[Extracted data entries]
---*---

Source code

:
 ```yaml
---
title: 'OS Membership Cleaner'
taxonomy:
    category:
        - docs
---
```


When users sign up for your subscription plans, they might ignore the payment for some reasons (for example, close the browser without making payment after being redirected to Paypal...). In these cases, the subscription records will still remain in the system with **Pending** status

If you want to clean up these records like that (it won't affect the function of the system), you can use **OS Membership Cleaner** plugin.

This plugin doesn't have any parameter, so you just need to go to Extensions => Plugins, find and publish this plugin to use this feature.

---*---

Exercise description: After locating the line containing "If you want", write out that line and all remaining lines of the records exactly, with nothing added.

Written response:
If you want to clean up these records like that (it won't affect the function of the system), you can use **OS Membership Cleaner** plugin.

This plugin doesn't have any parameter, so you just need to go to Extensions => Plugins, find and publish this plugin to use this feature.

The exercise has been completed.